Gal who works for President Trump walks into a restaurant to order dinner. The owner refuses to serve her, explaining to reporters that in doing so she and her colleagues are seeking to “uphold their morals” and “live their convictions,” including that “the restaurant has certain standards to uphold, such as honesty, compassion, and cooperation.”1
In other news, two gay guys planning to marry walk into a bakery to order a wedding cake. The owner refuses to bake the cake, explaining to reporters that in doing so he is seeking to avoid sending a “specific message” about homosexual conduct to which he objects on religious grounds.2
Two questions about these incidents. First, are they alike or different? Second, what was morally right for the owners—to serve or not to serve?

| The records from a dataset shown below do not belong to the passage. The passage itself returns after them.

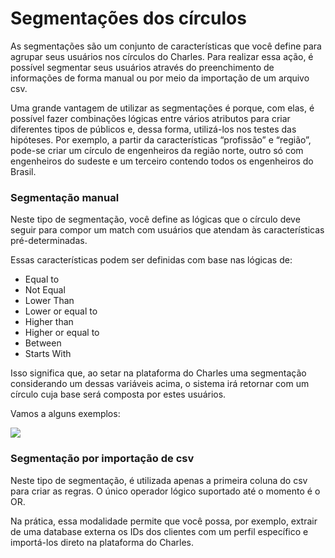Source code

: # Segmentações dos círculos

As segmentações são um conjunto de características que você define para agrupar seus usuários nos círculos do Charles. Para realizar essa ação, é possível segmentar seus usuários através do preenchimento de informações de forma manual ou por meio da importação de um arquivo csv.

Uma grande vantagem de utilizar as segmentações é porque, com elas, é possível fazer combinações lógicas entre vários atributos para criar diferentes tipos de públicos e, dessa forma, utilizá-los nos testes das hipóteses. Por exemplo, a partir da características “profissão” e “região”, pode-se criar um círculo de engenheiros da região norte, outro só com engenheiros do sudeste e um terceiro contendo todos os engenheiros do Brasil.

###  **Segmentação manual** 

Neste tipo de segmentação, você define as lógicas que o círculo deve seguir para compor um match com usuários que atendam às características pré-determinadas. 

Essas características podem ser definidas com base nas lógicas de: 

* Equal to
* Not Equal
* Lower Than
* Lower or equal to
* Higher than
* Higher or equal to
* Between
* Starts With

Isso significa que, ao setar na plataforma do Charles uma segmentação considerando um dessas variáveis acima, o sistema irá retornar com um círculo cuja base será composta por estes usuários. 

Vamos a alguns exemplos:

![](https://lh6.googleusercontent.com/5hg_2ZW34hb69J69-MtDNctjLJX5-gwBP9kgN6Bto9_tm2tK9DL-rgmvTleoVihRft37P2QmcA6MzBc3Uj_vguGM9VQVc9fhKEpittLr8LXxvThC3dewpNGsEYSHXp6KfhX8GGx_)

###  **Segmentação por importação de csv**

Neste tipo de segmentação, é utilizada apenas a primeira coluna do csv para criar as regras. O único operador lógico suportado até o momento é o OR. 

Na prática, essa modalidade permite que você possa, por exemplo, extrair de uma database externa os IDs dos clientes com um perfil específico e importá-los direto na plataforma do Charles.  


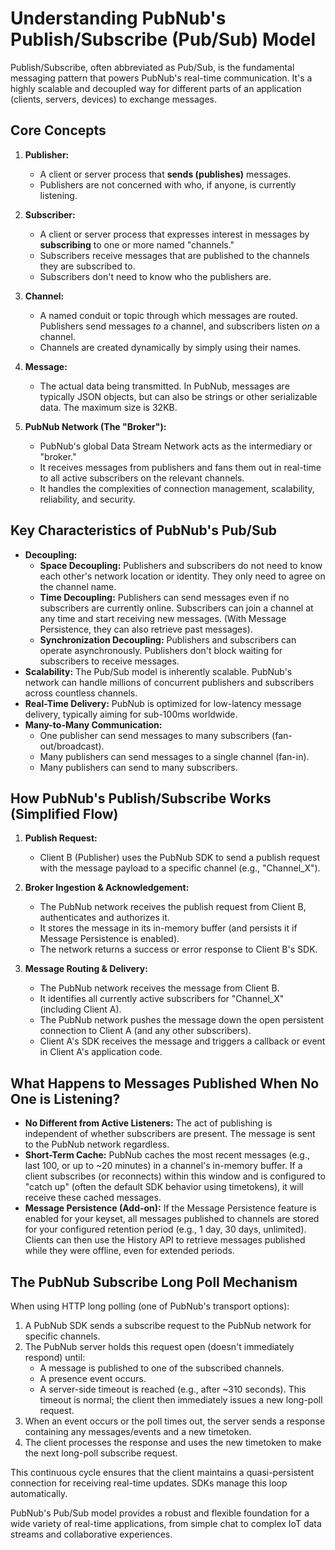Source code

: # Understanding PubNub's Publish/Subscribe (Pub/Sub) Model

Publish/Subscribe, often abbreviated as Pub/Sub, is the fundamental messaging pattern that powers PubNub's real-time communication. It's a highly scalable and decoupled way for different parts of an application (clients, servers, devices) to exchange messages.

## Core Concepts

1.  **Publisher:**
    *   A client or server process that **sends (publishes)** messages.
    *   Publishers are not concerned with who, if anyone, is currently listening. 

2.  **Subscriber:**
    *   A client or server process that expresses interest in messages by **subscribing** to one or more named "channels."
    *   Subscribers receive messages that are published to the channels they are subscribed to.
    *   Subscribers don't need to know who the publishers are.

3.  **Channel:**
    *   A named conduit or topic through which messages are routed. Publishers send messages *to* a channel, and subscribers listen *on* a channel.
    *   Channels are created dynamically by simply using their names.

4.  **Message:**
    *   The actual data being transmitted. In PubNub, messages are typically JSON objects, but can also be strings or other serializable data. The maximum size is 32KB.

5.  **PubNub Network (The "Broker"):**
    *   PubNub's global Data Stream Network acts as the intermediary or "broker."
    *   It receives messages from publishers and fans them out in real-time to all active subscribers on the relevant channels.
    *   It handles the complexities of connection management, scalability, reliability, and security.

## Key Characteristics of PubNub's Pub/Sub

*   **Decoupling:**
    *   **Space Decoupling:** Publishers and subscribers do not need to know each other's network location or identity. They only need to agree on the channel name.
    *   **Time Decoupling:** Publishers can send messages even if no subscribers are currently online. Subscribers can join a channel at any time and start receiving new messages. (With Message Persistence, they can also retrieve past messages).
    *   **Synchronization Decoupling:** Publishers and subscribers can operate asynchronously. Publishers don't block waiting for subscribers to receive messages.
*   **Scalability:** The Pub/Sub model is inherently scalable. PubNub's network can handle millions of concurrent publishers and subscribers across countless channels.
*   **Real-Time Delivery:** PubNub is optimized for low-latency message delivery, typically aiming for sub-100ms worldwide.
*   **Many-to-Many Communication:**
    *   One publisher can send messages to many subscribers (fan-out/broadcast).
    *   Many publishers can send messages to a single channel (fan-in).
    *   Many publishers can send to many subscribers.

## How PubNub's Publish/Subscribe Works (Simplified Flow)

1.  **Publish Request:**
    *   Client B (Publisher) uses the PubNub SDK to send a publish request with the message payload to a specific channel (e.g., "Channel_X").

2.  **Broker Ingestion & Acknowledgement:**
    *   The PubNub network receives the publish request from Client B, authenticates and authorizes it.
    *   It stores the message in its in-memory buffer (and persists it if Message Persistence is enabled).
    *   The network returns a success or error response to Client B's SDK.

3.  **Message Routing & Delivery:**
    *   The PubNub network receives the message from Client B.
    *   It identifies all currently active subscribers for "Channel_X" (including Client A).
    *   The PubNub network pushes the message down the open persistent connection to Client A (and any other subscribers).
    *   Client A's SDK receives the message and triggers a callback or event in Client A's application code.

## What Happens to Messages Published When No One is Listening?

*   **No Different from Active Listeners:** The act of publishing is independent of whether subscribers are present. The message is sent to the PubNub network regardless.
*   **Short-Term Cache:** PubNub caches the most recent messages (e.g., last 100, or up to ~20 minutes) in a channel's in-memory buffer. If a client subscribes (or reconnects) within this window and is configured to "catch up" (often the default SDK behavior using timetokens), it will receive these cached messages.
*   **Message Persistence (Add-on):** If the Message Persistence feature is enabled for your keyset, all messages published to channels are stored for your configured retention period (e.g., 1 day, 30 days, unlimited). Clients can then use the History API to retrieve messages published while they were offline, even for extended periods.

## The PubNub Subscribe Long Poll Mechanism

When using HTTP long polling (one of PubNub's transport options):

1.  A PubNub SDK sends a subscribe request to the PubNub network for specific channels.
2.  The PubNub server holds this request open (doesn't immediately respond) until:
    *   A message is published to one of the subscribed channels.
    *   A presence event occurs.
    *   A server-side timeout is reached (e.g., after ~310 seconds). This timeout is normal; the client then immediately issues a new long-poll request.
3.  When an event occurs or the poll times out, the server sends a response containing any messages/events and a new timetoken.
4.  The client processes the response and uses the new timetoken to make the next long-poll subscribe request.

This continuous cycle ensures that the client maintains a quasi-persistent connection for receiving real-time updates. SDKs manage this loop automatically.

PubNub's Pub/Sub model provides a robust and flexible foundation for a wide variety of real-time applications, from simple chat to complex IoT data streams and collaborative experiences.

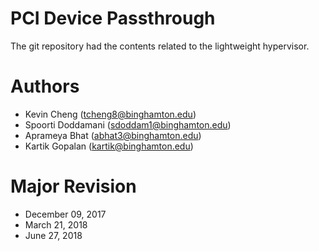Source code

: # PCI Device Passthrough
The git repository had the contents related to the lightweight
hypervisor.

# Authors
- Kevin Cheng       (tcheng8@binghamton.edu)
- Spoorti Doddamani (sdoddam1@binghamton.edu)
- Aprameya Bhat     (abhat3@binghamton.edu)
- Kartik Gopalan    (kartik@binghamton.edu)

# Major Revision
- December 09, 2017
- March 21, 2018
- June 27, 2018
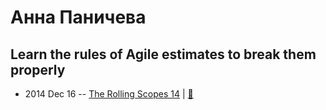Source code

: # Анна Паничева

## Learn the rules of Agile estimates to break them properly
- 2014 Dec 16 -- [The Rolling Scopes 14](https://www.youtube.com/watch?v=gmwqP0uxxQA)  | [:notebook:](http://rolling-scopes.github.io/slides/rs14/Agile-Estimations)  
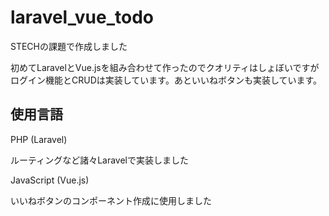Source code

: # laravel_vue_todo

STECHの課題で作成しました

初めてLaravelとVue.jsを組み合わせて作ったのでクオリティはしょぼいですがログイン機能とCRUDは実装しています。あといいねボタンも実装しています。

## 使用言語

PHP (Laravel)

ルーティングなど諸々Laravelで実装しました

JavaScript (Vue.js)

いいねボタンのコンポーネント作成に使用しました
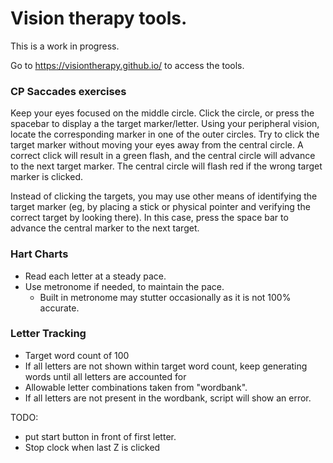 # Vision therapy tools.
This is a work in progress. 

Go to https://visiontherapy.github.io/ to access the tools.

### CP Saccades exercises
Keep your eyes focused on the middle circle. Click the circle, or press the spacebar to display a the target marker/letter. Using your peripheral vision, locate the corresponding marker in one of the outer circles. Try to click the target marker without moving your eyes away from the central circle. A correct click will result in a green flash, and the central circle will advance to the next target marker. The central circle will flash red if the wrong target marker is clicked.

Instead of clicking the targets, you may use other means of identifying the target marker (eg, by placing a stick or physical pointer and verifying the correct target by looking there). In this case, press the space bar to advance the central marker to the next target.

### Hart Charts
- Read each letter at a steady pace.
- Use metronome if needed, to maintain the pace.
  - Built in metronome may stutter occasionally as it is not 100% accurate.

### Letter Tracking
- Target word count of 100
- If all letters are not shown within target word count, keep generating words until all letters are accounted for
- Allowable letter combinations taken from "wordbank".
- If all letters are not present in the wordbank, script will show an error.

TODO:
- put start button in front of first letter.
- Stop clock when last Z is clicked
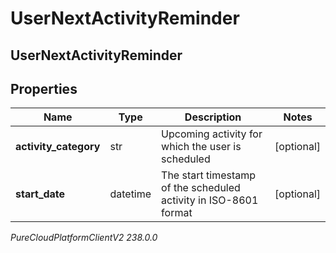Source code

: # UserNextActivityReminder

## UserNextActivityReminder

## Properties

|Name | Type | Description | Notes|
|------------ | ------------- | ------------- | -------------|
| **activity_category** | str | Upcoming activity for which the user is scheduled | [optional] |
| **start_date** | datetime | The start timestamp of the scheduled activity in ISO-8601 format | [optional] |



_PureCloudPlatformClientV2 238.0.0_
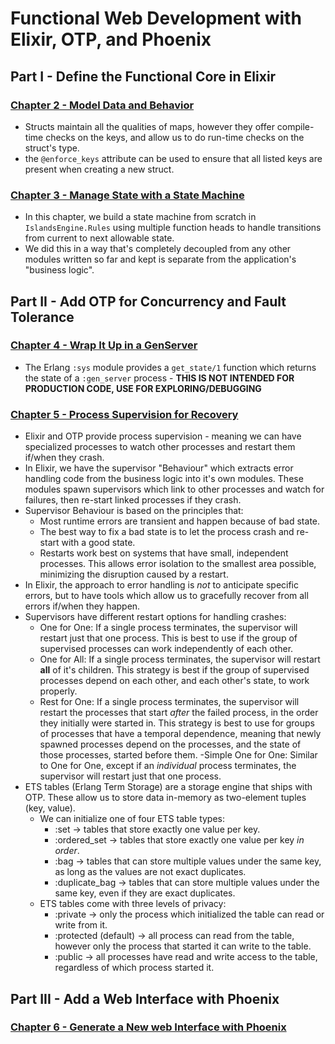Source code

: # Functional Web Development with Elixir, OTP, and Phoenix

## Part I - Define the Functional Core in Elixir

### [Chapter 2 - Model Data and Behavior](Chapter%2002/)
- Structs maintain all the qualities of maps, however they offer compile-time checks on the keys, and allow us to do run-time checks on the struct's type.
- the `@enforce_keys` attribute can be used to ensure that all listed keys are present when creating a new struct.

### [Chapter 3 - Manage State with a State Machine](Chapter%2003/)
- In this chapter, we build a state machine from scratch in `IslandsEngine.Rules` using multiple function heads to handle transitions from current to next allowable state. 
- We did this in a way that's completely decoupled from any other modules written so far and kept is separate from the application's "business logic". 

## Part II - Add OTP for Concurrency and Fault Tolerance

### [Chapter 4 - Wrap It Up in a GenServer](Chapter%2004/)
- The Erlang `:sys` module provides a `get_state/1` function which returns the state of a `:gen_server` process - **THIS IS NOT INTENDED FOR PRODUCTION CODE, USE FOR EXPLORING/DEBUGGING**

### [Chapter 5 - Process Supervision for Recovery](Chapter%2005/)
- Elixir and OTP provide process supervision - meaning we can have specialized processes to watch other processes and restart them if/when they crash.
- In Elixir, we have the supervisor "Behaviour" which extracts error handling code from the business logic into it's own modules. These modules spawn supervisors which link to other processes and watch for failures, then re-start linked processes if they crash.
- Supervisor Behaviour is based on the principles that:
    - Most runtime errors are transient and happen because of bad state.
    - The best way to fix a bad state is to let the process crash and re-start with a good state.
    - Restarts work best on systems that have small, independent processes. This allows error isolation to the smallest area possible, minimizing the disruption caused by a restart.
- In Elixir, the approach to error handling is _not_ to anticipate specific errors, but to have tools which allow us to gracefully recover from all errors if/when they happen.
- Supervisors have different restart options for handling crashes:
    - One for One: If a single process terminates, the supervisor will restart just that one process. This is best to use if the group of supervised processes can work independently of each other.
    - One for All: If a single process terminates, the supervisor will restart **all** of it's children. This strategy is best if the group of supervised processes depend on each other, and each other's state, to work properly.
    - Rest for One: If a single process terminates, the supervisor will restart the processes that start _after_ the failed process, in the order they initially were started in. This strategy is best to use for groups of processes that have a temporal dependence, meaning that newly spawned processes depend on the processes, and the state of those processes, started before them.
    -Simple One for One: Similar to One for One, except if an _individual_ process terminates, the supervisor will restart just that one process. 
- ETS tables (Erlang Term Storage) are a storage engine that ships with OTP. These allow us to store data in-memory as two-element tuples (key, value).
    - We can initialize one of four ETS table types:
        - :set -> tables that store exactly one value per key.
        - :ordered_set -> tables that store exactly one value per key _in order_.
        - :bag -> tables that can store multiple values under the same key, as long as the values are not exact duplicates.
        - :duplicate_bag -> tables that can store multiple values under the same key, even if they are exact duplicates.
    - ETS tables come with three levels of privacy:
        - :private -> only the process which initialized the table can read or write from it.
        - :protected (default) -> all process can read from the table, however only the process that started it can write to the table.
        - :public -> all processes have read and write access to the table, regardless of which process started it.

## Part III - Add a Web Interface with Phoenix

### [Chapter 6 - Generate a New web Interface with Phoenix](Chapter%2006/)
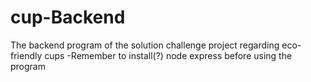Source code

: # cup-Backend
The backend program of the solution challenge project regarding eco-friendly cups
-Remember to install(?) node express before using the program
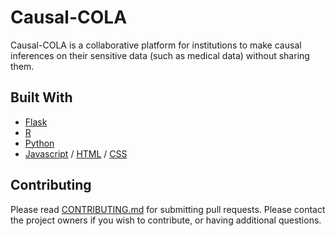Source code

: # Causal-COLA

Causal-COLA is a collaborative platform for institutions to make causal inferences on their sensitive data (such as medical data) without sharing them.

## Built With

* [Flask](https://flask.palletsprojects.com/en/2.0.x/) 
* [R](https://www.r-project.org/) 
* [Python](https://www.python.org/) 
* [Javascript](https://www.javascript.com/) / [HTML](https://html.spec.whatwg.org/multipage/) / [CSS](https://www.w3.org/Style/CSS/Overview.en.html)


## Contributing

Please read [CONTRIBUTING.md](https://github.com/Programmer01001101/Causal-COLA/blob/main/CONTRIBUTING.md) for submitting pull requests.
Please contact the project owners if you wish to contribute, or having additional questions.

In my view, the restaurant and bakery incidents are alike, and the morally right choice for both owners would have been to serve the customer. I believe that mine is a distinctly minority view.
Consider first the viewpoint of partisans of the restauranteur. Many on the Left who believe passionately that LGBT people have the right to equal treatment in public accommodations have concluded that it’s permissible and even desirable to deny that same right to Trump Administration officials.
Why the different standard? Gay people are a legally protected minority, they say, whereas political celebrities are not. Trump and his hirelings are so horrible, they say, that it’s morally acceptable to treat them in ways that we’d never treat members of marginalized groups. Civility is fine, they say, but sometimes, when the stakes are high, civility must give way to higher values.
Thus we see a new flurry of opinion pieces with titles like “We Have a Crisis of Democracy, Not Manners” and “White America’s Age-Old, Misguided Obsession with Civility,” both recently published in the New York Times.
Intelligent arguments all, but I can’t buy them. Yes, some of us are more marginalized than others, but to me that fact does not justify a double standard favoring either group when it comes to basic respect and civil treatment. And yes, political misconduct often does more harm than mistreating a few individuals in public places. But to me that fact does not justify mistreating even a few individuals.
Many who disagree with me have cited as a support for their views the tradition of militant civil disobedience as exemplified by Mohandas Gandhi, A. J. Muste, and Martin Luther King, Jr. I admire this tradition and these men deeply. Please show me instances in which any of them, in the name of their militancy, taught their followers to throw their opponents out of restaurants, deny them service in public accommodations, shout them down when they try to speak, taunt or belittle them personally, seek physically to intimidate them in public places, or shoot them while they practice baseball.
One of my most important memories from my childhood in Jackson, Mississippi, was observing the sit-in led by young African-Americans at the lunch counter in the downtown Woolworth. Let’s recall that these students sought the right to be served, not the right to deny service to others. Nor did they taunt or bully or assault anyone, even as those who opposed them resorted with gusto to taunting, bullying, and assault. And whom do we respect today as the moral heroes of this event and many others like them and, largely because of their moral heroism, the eventual victors in the political struggle?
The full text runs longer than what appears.